Fifteen months ago, NASCAR and Hendrick Motorsports announced a joint program to modify a NASCAR Cup Series Next Gen car to race at Le Mans at Sebring International Raceway. It was teased as the first time that a Cup car would race at Le Mans since 1976.
The situations surrounding NASCAR Cup Series vehicles racing at Le Mans couldn’t have been more different. In 1976, sports car racing was at something of a nadir in Europe. Manufacturer interest had waned significantly after engine displacement was cut to three liters after 1971, ending the era of the Porsche 917s and Ferrari 512s. In this particular year, the race was open to darn near anything that FIA sanctioned. In the case of the NASCAR Winston Cup Grand National cars from Donlavey Racing and Hershel McGriff that made the trip, even cars that weren’t from FIA-sanctioned series were good.

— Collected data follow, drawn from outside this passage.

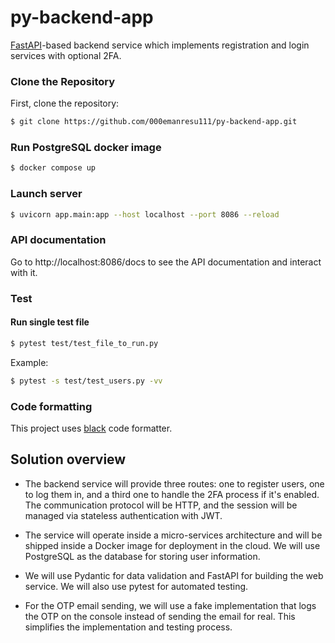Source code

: # py-backend-app
[FastAPI](https://fastapi.tiangolo.com)-based backend service which implements registration and login services with optional 2FA.

### Clone the Repository
First, clone the repository:
```bash
$ git clone https://github.com/000emanresu111/py-backend-app.git
```

### Run PostgreSQL docker image
```bash
$ docker compose up
```

### Launch server
```bash
$ uvicorn app.main:app --host localhost --port 8086 --reload
```

### API documentation

Go to http://localhost:8086/docs to see the API documentation and interact with it.

### Test

#### Run single test file

```bash
$ pytest test/test_file_to_run.py
```

Example:

```bash
$ pytest -s test/test_users.py -vv
```

### Code formatting

This project uses [black](https://github.com/psf/black) code formatter.

## Solution overview

- The backend service will provide three routes: one to register users, one to log them in, and a third one to handle the 2FA process if it's enabled. The communication protocol will be HTTP, and the session will be managed via stateless authentication with JWT.

- The service will operate inside a micro-services architecture and will be shipped inside a Docker image for deployment in the cloud. We will use PostgreSQL as the database for storing user information.

- We will use Pydantic for data validation and FastAPI for building the web service. We will also use pytest for automated testing.

- For the OTP email sending, we will use a fake implementation that logs the OTP on the console instead of sending the email for real. This simplifies the implementation and testing process.
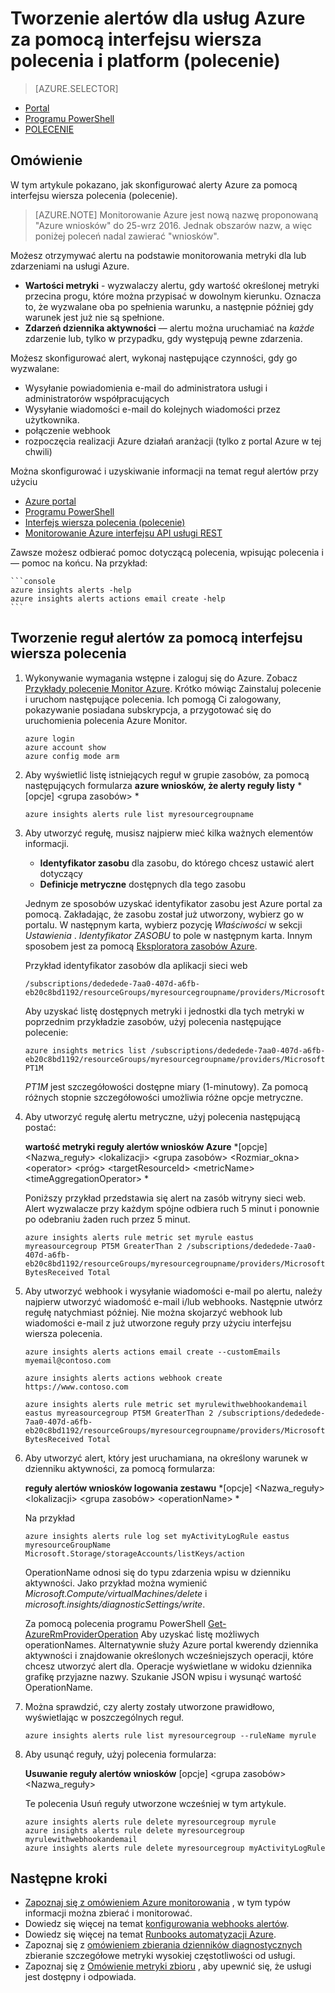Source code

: <properties
    pageTitle="Tworzenie alertów dla usług Azure za pomocą interfejsu wiersza polecenia (polecenie między platformami) | Microsoft Azure"
    description="Tworzenie alertów Azure, które może spowodować powiadomienia za pomocą interfejsu wiersza polecenia lub automatyzacji, określając warunki są spełnione."
    authors="rboucher"
    manager="carolz"
    editor=""
    services="monitoring-and-diagnostics"
    documentationCenter="monitoring-and-diagnostics"/>

<tags
    ms.service="monitoring-and-diagnostics"
    ms.workload="na"
    ms.tgt_pltfrm="na"
    ms.devlang="na"
    ms.topic="article"
    ms.date="10/24/2016"
    ms.author="robb"/>

# <a name="use-the-cross-platform-command-line-interface-cli-to-create-alerts-for-azure-services"></a>Tworzenie alertów dla usług Azure za pomocą interfejsu wiersza polecenia i platform (polecenie)

> [AZURE.SELECTOR]
- [Portal](insights-alerts-portal.md)
- [Programu PowerShell](insights-alerts-powershell.md)
- [POLECENIE](insights-alerts-command-line-interface.md)

## <a name="overview"></a>Omówienie

W tym artykule pokazano, jak skonfigurować alerty Azure za pomocą interfejsu wiersza polecenia (polecenie).

>[AZURE.NOTE] Monitorowanie Azure jest nową nazwę proponowaną "Azure wniosków" do 25-wrz 2016. Jednak obszarów nazw, a więc poniżej poleceń nadal zawierać "wniosków".

Możesz otrzymywać alertu na podstawie monitorowania metryki dla lub zdarzeniami na usługi Azure.

- **Wartości metryki** - wyzwalaczy alertu, gdy wartość określonej metryki przecina progu, które można przypisać w dowolnym kierunku. Oznacza to, że wyzwalane oba po spełnienia warunku, a następnie później gdy warunek jest już nie są spełnione.    
- **Zdarzeń dziennika aktywności** — alertu można uruchamiać na *każde* zdarzenie lub, tylko w przypadku, gdy występują pewne zdarzenia.

Możesz skonfigurować alert, wykonaj następujące czynności, gdy go wyzwalane:

- Wysyłanie powiadomienia e-mail do administratora usługi i administratorów współpracujących
- Wysyłanie wiadomości e-mail do kolejnych wiadomości przez użytkownika.
- połączenie webhook
- rozpoczęcia realizacji Azure działań aranżacji (tylko z portal Azure w tej chwili)

Można skonfigurować i uzyskiwanie informacji na temat reguł alertów przy użyciu

- [Azure portal](insights-alerts-portal.md)
- [Programu PowerShell](insights-alerts-powershell.md)
- [Interfejs wiersza polecenia (polecenie)](insights-alerts-command-line-interface.md)
- [Monitorowanie Azure interfejsu API usługi REST](https://msdn.microsoft.com/library/azure/dn931945.aspx)


Zawsze możesz odbierać pomoc dotyczącą polecenia, wpisując polecenia i — pomoc na końcu. Na przykład:

    ```console
    azure insights alerts -help
    azure insights alerts actions email create -help
    ```

## <a name="create-alert-rules-using-the-cli"></a>Tworzenie reguł alertów za pomocą interfejsu wiersza polecenia

1. Wykonywanie wymagania wstępne i zaloguj się do Azure. Zobacz [Przykłady polecenie Monitor Azure](insights-cli-samples.md). Krótko mówiąc Zainstaluj polecenie i uruchom następujące polecenia. Ich pomogą Ci zalogowany, pokazywanie posiadana subskrypcja, a przygotować się do uruchomienia polecenia Azure Monitor.


    ```console
    azure login
    azure account show
    azure config mode arm

    ```

2.  Aby wyświetlić listę istniejących reguł w grupie zasobów, za pomocą następujących formularza **azure wniosków, że alerty reguły listy** *[opcje] &lt;grupa zasobów&gt; *

    ```console
    azure insights alerts rule list myresourcegroupname

    ```
3. Aby utworzyć regułę, musisz najpierw mieć kilka ważnych elementów informacji.
    - **Identyfikator zasobu** dla zasobu, do którego chcesz ustawić alert dotyczący
    - **Definicje metryczne** dostępnych dla tego zasobu

    Jednym ze sposobów uzyskać identyfikator zasobu jest Azure portal za pomocą. Zakładając, że zasobu został już utworzony, wybierz go w portalu. W następnym karta, wybierz pozycję *Właściwości* w sekcji *Ustawienia* . *Identyfikator ZASOBU* to pole w następnym karta. Innym sposobem jest za pomocą [Eksploratora zasobów Azure](https://resources.azure.com/).

    Przykład identyfikator zasobów dla aplikacji sieci web

    ```console
    /subscriptions/dededede-7aa0-407d-a6fb-eb20c8bd1192/resourceGroups/myresourcegroupname/providers/Microsoft.Web/sites/mywebsitename
    ```

    Aby uzyskać listę dostępnych metryki i jednostki dla tych metryki w poprzednim przykładzie zasobów, użyj polecenia następujące polecenie:  

    ```console
    azure insights metrics list /subscriptions/dededede-7aa0-407d-a6fb-eb20c8bd1192/resourceGroups/myresourcegroupname/providers/Microsoft.Web/sites/mywebsitename PT1M
    ```

    _PT1M_ jest szczegółowości dostępne miary (1-minutowy). Za pomocą różnych stopnie szczegółowości umożliwia różne opcje metryczne.


4. Aby utworzyć regułę alertu metryczne, użyj polecenia następującą postać:

    **wartość metryki reguły alertów wniosków Azure** *[opcje] &lt;Nazwa_reguły&gt; &lt;lokalizacji&gt; &lt;grupa zasobów&gt; &lt;Rozmiar_okna&gt; &lt;operator&gt; &lt;próg&gt; &lt;targetResourceId&gt; &lt;metricName&gt; &lt;timeAggregationOperator&gt; *

    Poniższy przykład przedstawia się alert na zasób witryny sieci web. Alert wyzwalacze przy każdym spójne odbiera ruch 5 minut i ponownie po odebraniu żaden ruch przez 5 minut.

    ```console
    azure insights alerts rule metric set myrule eastus myreasourcegroup PT5M GreaterThan 2 /subscriptions/dededede-7aa0-407d-a6fb-eb20c8bd1192/resourceGroups/myresourcegroupname/providers/Microsoft.Web/sites/mywebsitename BytesReceived Total

    ```

5. Aby utworzyć webhook i wysyłanie wiadomości e-mail po alertu, należy najpierw utworzyć wiadomość e-mail i/lub webhooks. Następnie utwórz regułę natychmiast później. Nie można skojarzyć webhook lub wiadomości e-mail z już utworzone reguły przy użyciu interfejsu wiersza polecenia.

    ```console
    azure insights alerts actions email create --customEmails myemail@contoso.com

    azure insights alerts actions webhook create https://www.contoso.com

    azure insights alerts rule metric set myrulewithwebhookandemail eastus myreasourcegroup PT5M GreaterThan 2 /subscriptions/dededede-7aa0-407d-a6fb-eb20c8bd1192/resourceGroups/myresourcegroupname/providers/Microsoft.Web/sites/mywebsitename BytesReceived Total
    ```


6. Aby utworzyć alert, który jest uruchamiana, na określony warunek w dzienniku aktywności, za pomocą formularza:

    **reguły alertów wniosków logowania zestawu** *[opcje] &lt;Nazwa_reguły&gt; &lt;lokalizacji&gt; &lt;grupa zasobów&gt; &lt;operationName&gt; *

    Na przykład

    ```console
    azure insights alerts rule log set myActivityLogRule eastus myresourceGroupName Microsoft.Storage/storageAccounts/listKeys/action
    ```

    OperationName odnosi się do typu zdarzenia wpisu w dzienniku aktywności. Jako przykład można wymienić *Microsoft.Compute/virtualMachines/delete* i *microsoft.insights/diagnosticSettings/write*.

    Za pomocą polecenia programu PowerShell [Get-AzureRmProviderOperation](https://msdn.microsoft.com/library/mt603720.aspx) Aby uzyskać listę możliwych operationNames. Alternatywnie służy Azure portal kwerendy dziennika aktywności i znajdowanie określonych wcześniejszych operacji, które chcesz utworzyć alert dla. Operacje wyświetlane w widoku dziennika grafikę przyjazne nazwy. Szukanie JSON wpisu i wysunąć wartość OperationName.   

7. Można sprawdzić, czy alerty zostały utworzone prawidłowo, wyświetlając w poszczególnych reguł.

    ```console
    azure insights alerts rule list myresourcegroup --ruleName myrule
    ```

8. Aby usunąć reguły, użyj polecenia formularza:

    **Usuwanie reguły alertów wniosków** [opcje] &lt;grupa zasobów&gt; &lt;Nazwa_reguły&gt;

    Te polecenia Usuń reguły utworzone wcześniej w tym artykule.

    ```console
    azure insights alerts rule delete myresourcegroup myrule
    azure insights alerts rule delete myresourcegroup myrulewithwebhookandemail
    azure insights alerts rule delete myresourcegroup myActivityLogRule
    ```



## <a name="next-steps"></a>Następne kroki

* [Zapoznaj się z omówieniem Azure monitorowania](monitoring-overview.md) , w tym typów informacji można zbierać i monitorować.
* Dowiedz się więcej na temat [konfigurowania webhooks alertów](insights-webhooks-alerts.md).
* Dowiedz się więcej na temat [Runbooks automatyzacji Azure](..\automation\automation-starting-a-runbook.md).
* Zapoznaj się z [omówieniem zbierania dzienników diagnostycznych](monitoring-overview-of-diagnostic-logs.md) zbieranie szczegółowe metryki wysokiej częstotliwości od usługi.
* Zapoznaj się z [Omówienie metryki zbioru](insights-how-to-customize-monitoring.md) , aby upewnić się, że usługi jest dostępny i odpowiada.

Today, sports car racing has been as strong as it’s ever been for more than 30 years. The top class (Hypercar) had 16 entries from seven manufacturers. The ACO (Automobile Club d’Ouest) announced with its 2024 schedule reveal that the LMP2 class would be dropped from the FIA World Endurance Championship as a full-time class in 2024 (it will still race at Le Mans, though). Alpine revealed a rendering of the prototype version of its new LMDh car, the Alpine A424_β, that will be on the WEC grid next year. With BMW, Lamborghini and the new Isotta Franchini team joining, that could mean up to 11 manufacturers on the grid just in Hypercar.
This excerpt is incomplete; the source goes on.